Smit Salvage has developed a new, patented wreck removal cutting system that is faster and more cost-effective than traditional techniques. This pioneering technology was used for the first time during the successful recovery of the Russian submarine Kursk last year - the most challenging operation in the long history of salvage. The new system utilises a special abrasive cutting wire - a series of grit-covered bushes mounted along a high-tension steel cable. This wire can be positioned over a wreck and connected up to a drive system producing a sawing motion.
This highly efficient cutting system can be used instead of chain-cutting – the traditional method using heavy steel chains and floating sheerlegs. While chain-cutting is effective, it is slower and imposes shock loads on the sheerlegs during cutting operations.Theo Haak, Smit Salvage Logistics and Technical Support Manager, says: "We began to look at new and more cost-effective cutting methods during 1999. Our R & D project has produced a cutting system with greater efficiency and more precision than traditional methods. In favourable circumstances, the system can reduce project duration by up to 30 per cent, with significant cost savings. In addition, this compact, lightweight system is easy to transport and suitable for a wide range of salvage and wreck removal tasks. This new system will improve the viability of a number of wreck removal operations."

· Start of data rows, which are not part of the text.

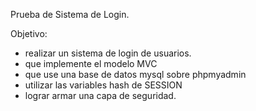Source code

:Prueba de Sistema de Login.

Objetivo:

* realizar un sistema de login de usuarios. 
* que implemente el modelo MVC
* que use una base de datos mysql sobre phpmyadmin
* utilizar las variables hash de SESSION 
* lograr armar una capa de seguridad.
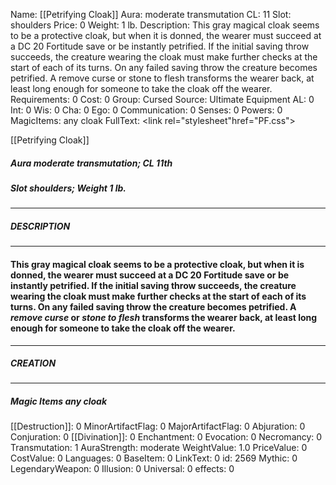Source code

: Name: [[Petrifying Cloak]]
Aura: moderate transmutation
CL: 11
Slot: shoulders
Price: 0
Weight: 1 lb.
Description: This gray magical cloak seems to be a protective cloak, but when it is donned, the wearer must succeed at a DC 20 Fortitude save or be instantly petrified. If the initial saving throw succeeds, the creature wearing the cloak must make further checks at the start of each of its turns. On any failed saving throw the creature becomes petrified. A remove curse or stone to flesh transforms the wearer back, at least long enough for someone to take the cloak off the wearer.
Requirements: 0
Cost: 0
Group: Cursed
Source: Ultimate Equipment
AL: 0
Int: 0
Wis: 0
Cha: 0
Ego: 0
Communication: 0
Senses: 0
Powers: 0
MagicItems: any cloak
FullText: <link rel="stylesheet"href="PF.css"><div class="heading"><p class="alignleft">[[Petrifying Cloak]]</p><div style="clear: both;"></div></div><div><h5><b>Aura </b>moderate transmutation; <b>CL </b>11th</h5><h5><b>Slot </b>shoulders; <b>Weight </b>1 lb.</h5></div><hr/><div><h5><b>DESCRIPTION</b></h5></div><hr/><div><h4><p>This gray magical cloak seems to be a protective cloak, but when it is donned, the wearer must succeed at a DC 20 Fortitude save or be instantly petrified. If the initial saving throw succeeds, the creature wearing the cloak must make further checks at the start of each of its turns. On any failed saving throw the creature becomes petrified. A <i>remove curse</i> or <i>stone to flesh</i> transforms the wearer back, at least long enough for someone to take the cloak off the wearer.</p></h4></div><hr/><div><h5><b>CREATION</b></h5></div><hr/><div><h5><b>Magic Items </b>any cloak</h5></div>
[[Destruction]]: 0
MinorArtifactFlag: 0
MajorArtifactFlag: 0
Abjuration: 0
Conjuration: 0
[[Divination]]: 0
Enchantment: 0
Evocation: 0
Necromancy: 0
Transmutation: 1
AuraStrength: moderate
WeightValue: 1.0
PriceValue: 0
CostValue: 0
Languages: 0
BaseItem: 0
LinkText: 0
id: 2569
Mythic: 0
LegendaryWeapon: 0
Illusion: 0
Universal: 0
effects: 0
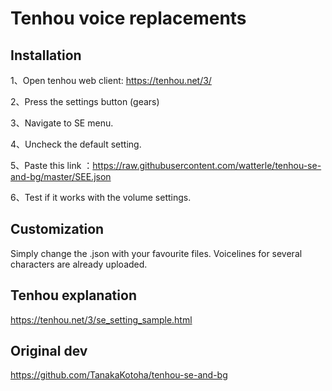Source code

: # Tenhou voice replacements

## Installation

1、Open tenhou web client: https://tenhou.net/3/

2、Press the settings button (gears)

3、Navigate to SE menu.

4、Uncheck the default setting.

5、Paste this link ：https://raw.githubusercontent.com/watterle/tenhou-se-and-bg/master/SEE.json

6、Test if it works with the volume settings.


## Customization

Simply change the .json with your favourite files. Voicelines for several characters are already uploaded.

## Tenhou explanation

https://tenhou.net/3/se_setting_sample.html

## Original dev
https://github.com/TanakaKotoha/tenhou-se-and-bg
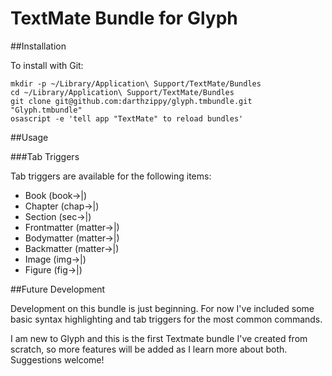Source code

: # TextMate Bundle for Glyph


##Installation

To install with Git:

    mkdir -p ~/Library/Application\ Support/TextMate/Bundles
    cd ~/Library/Application\ Support/TextMate/Bundles
    git clone git@github.com:darthzippy/glyph.tmbundle.git "Glyph.tmbundle"
    osascript -e 'tell app "TextMate" to reload bundles'

##Usage

###Tab Triggers

Tab triggers are available for the following items:

*	Book (book→|)
*	Chapter (chap→|)
*	Section (sec→|)
*	Frontmatter (matter→|)
*	Bodymatter (matter→|)
*	Backmatter (matter→|)
*	Image (img→|)
*	Figure (fig→|)

##Future Development

Development on this bundle is just beginning. For now I've included some basic syntax highlighting and tab triggers for the most common commands.

I am new to Glyph and this is the first Textmate bundle I've created from scratch, so more features will be added as I learn more about both. Suggestions welcome!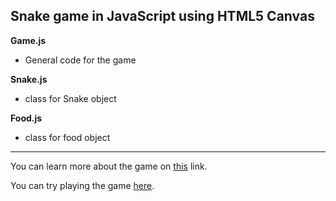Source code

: ## Snake game in JavaScript using HTML5 Canvas

**Game.js**
* General code for the game

**Snake.js**  
* class for Snake object

**Food.js**
* class for food object
---
You can learn more about the game on [this](https://en.wikipedia.org/wiki/Snake_(video_game_genre)) link.

You can try playing the game [here](https://tinozg.github.io/animation/index.html).
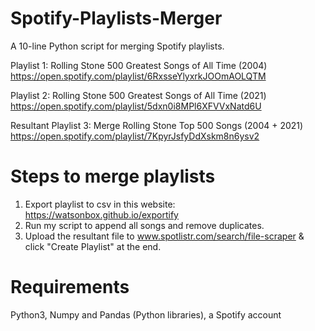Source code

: # Spotify-Playlists-Merger
A 10-line Python script for merging Spotify playlists. 

Playlist 1: 
Rolling Stone 500 Greatest Songs of All Time (2004)
https://open.spotify.com/playlist/6RxsseYlyxrkJOOmAOLQTM

Playlist 2:
Rolling Stone 500 Greatest Songs of All Time (2021)
https://open.spotify.com/playlist/5dxn0i8MPl6XFVVxNatd6U

Resultant Playlist 3:
Merge Rolling Stone Top 500 Songs (2004 + 2021)
https://open.spotify.com/playlist/7KpyrJsfyDdXskm8n6ysv2

# Steps to merge playlists
1. Export playlist to csv in this website: https://watsonbox.github.io/exportify
2. Run my script to append all songs and remove duplicates.
3. Upload the resultant file to www.spotlistr.com/search/file-scraper & click "Create Playlist" at the end.

# Requirements
Python3, Numpy and Pandas (Python libraries), a Spotify account
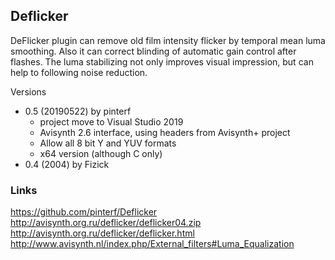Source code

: ## Deflicker ##

DeFlicker plugin can remove old film intensity flicker by temporal mean luma smoothing. 
Also it can  correct blinding of automatic gain control after flashes. 
The luma stabilizing not only improves visual impression, but can help to following noise reduction.

Versions
- 0.5 (20190522) by pinterf
  - project move to Visual Studio 2019
  - Avisynth 2.6 interface, using headers from Avisynth+ project
  - Allow all 8 bit Y and YUV formats
  - x64 version (although C only)
- 0.4 (2004) by Fizick

### Links ###
https://github.com/pinterf/Deflicker
http://avisynth.org.ru/deflicker/deflicker04.zip
http://avisynth.org.ru/deflicker/deflicker.html
http://www.avisynth.nl/index.php/External_filters#Luma_Equalization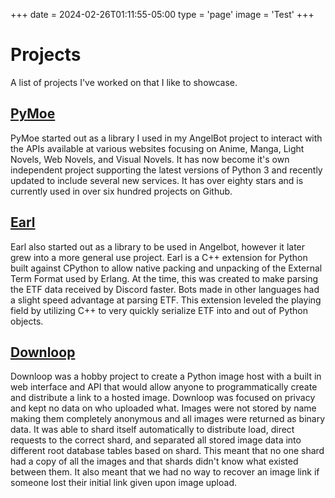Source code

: +++
date = 2024-02-26T01:11:55-05:00
type = 'page'
image = 'Test'
+++

# Projects
A list of projects I've worked on that I like to showcase.

## [PyMoe](https://github.com/ccubed/PyMoe)
PyMoe started out as a library I used in my AngelBot project to interact with the APIs available at various websites focusing on Anime, Manga, Light Novels, Web Novels, and Visual Novels. It has now become it's own independent project supporting the latest versions of Python 3 and recently updated to include several new services. It has over eighty stars and is currently used in over six hundred projects on Github.

## [Earl](https://github.com/ccubed/Earl)
Earl also started out as a library to be used in Angelbot, however it later grew into a more general use project. Earl is a C++ extension for Python built against CPython to allow native packing and unpacking of the External Term Format used by Erlang. At the time, this was created to make parsing the ETF data received by Discord faster. Bots made in other languages had a slight speed advantage at parsing ETF. This extension leveled the playing field by utilizing C++ to very quickly serialize ETF into and out of Python objects.

## [Downloop](https://github.com/ccubed/Downloop)
Downloop was a hobby project to create a Python image host with a built in web interface and API that would allow anyone to programmatically create and distribute a link to a hosted image. Downloop was focused on privacy and kept no data on who uploaded what. Images were not stored by name making them completely anonymous and all images were returned as binary data. It was able to shard itself automatically to distribute load, direct requests to the correct shard, and separated all stored image data into different root database tables based on shard. This meant that no one shard had a copy of all the images and that shards didn't know what existed between them. It also meant that we had no way to recover an image link if someone lost their initial link given upon image upload.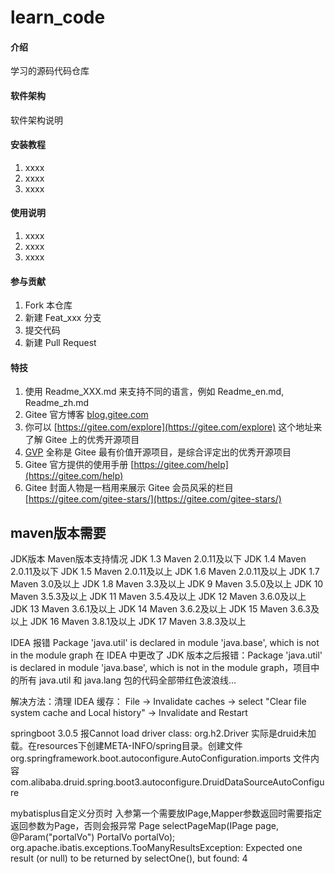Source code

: # learn_code

#### 介绍
学习的源码代码仓库

#### 软件架构
软件架构说明


#### 安装教程

1.  xxxx
2.  xxxx
3.  xxxx

#### 使用说明

1.  xxxx
2.  xxxx
3.  xxxx

#### 参与贡献

1.  Fork 本仓库
2.  新建 Feat_xxx 分支
3.  提交代码
4.  新建 Pull Request


#### 特技

1.  使用 Readme\_XXX.md 来支持不同的语言，例如 Readme\_en.md, Readme\_zh.md
2.  Gitee 官方博客 [blog.gitee.com](https://blog.gitee.com)
3.  你可以 [https://gitee.com/explore](https://gitee.com/explore) 这个地址来了解 Gitee 上的优秀开源项目
4.  [GVP](https://gitee.com/gvp) 全称是 Gitee 最有价值开源项目，是综合评定出的优秀开源项目
5.  Gitee 官方提供的使用手册 [https://gitee.com/help](https://gitee.com/help)
6.  Gitee 封面人物是一档用来展示 Gitee 会员风采的栏目 [https://gitee.com/gitee-stars/](https://gitee.com/gitee-stars/)


## maven版本需要

JDK版本	Maven版本支持情况
JDK 1.3	Maven 2.0.11及以下
JDK 1.4	Maven 2.0.11及以下
JDK 1.5	Maven 2.0.11及以上
JDK 1.6	Maven 2.0.11及以上
JDK 1.7	Maven 3.0及以上
JDK 1.8	Maven 3.3及以上
JDK 9	Maven 3.5.0及以上
JDK 10	Maven 3.5.3及以上
JDK 11	Maven 3.5.4及以上
JDK 12	Maven 3.6.0及以上
JDK 13	Maven 3.6.1及以上
JDK 14	Maven 3.6.2及以上
JDK 15	Maven 3.6.3及以上
JDK 16	Maven 3.8.1及以上
JDK 17	Maven 3.8.3及以上

IDEA 报错 Package 'java.util' is declared in module 'java.base', which is not in the module graph
在 IDEA 中更改了 JDK 版本之后报错：Package 'java.util' is declared in module 'java.base', which is not in the module graph，项目中的所有 java.util 和 java.lang 包的代码全部带红色波浪线...

解决方法：清理 IDEA 缓存：
File -> Invalidate caches -> select "Clear file system cache and Local history" -> Invalidate and Restart


springboot 3.0.5 报Cannot load driver class: org.h2.Driver
实际是druid未加载。在resources下创建META-INFO/spring目录。创建文件org.springframework.boot.autoconfigure.AutoConfiguration.imports
文件内容com.alibaba.druid.spring.boot3.autoconfigure.DruidDataSourceAutoConfigure

mybatisplus自定义分页时
入参第一个需要放IPage,Mapper参数返回时需要指定返回参数为Page，否则会报异常
Page<Headline> selectPageMap(IPage<Headline> page, @Param("portalVo") PortalVo portalVo);
org.apache.ibatis.exceptions.TooManyResultsException: Expected one result (or null) to be returned by selectOne(), but found: 4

The development of the cutting system was undertaken in association with Widia Nederland, a Rotterdam-based manufacturer of tungsten carbide tools, and T.N.O. Nederland. The prototype was conceived as a surface-based system for tackling shallow-water wrecks at depths of up to 30 m. Following the award of the Kursk contract, Smit modified the system for deep-water work and added an underwater drive system. In addition, the cutting wire was strengthened, to increase wear resistance. Prior to its deployment for the Kursk operation, the system's high efficiency was demonstrated during trials in Rotterdam, when it was used to cut an obsolete dredger into scrap.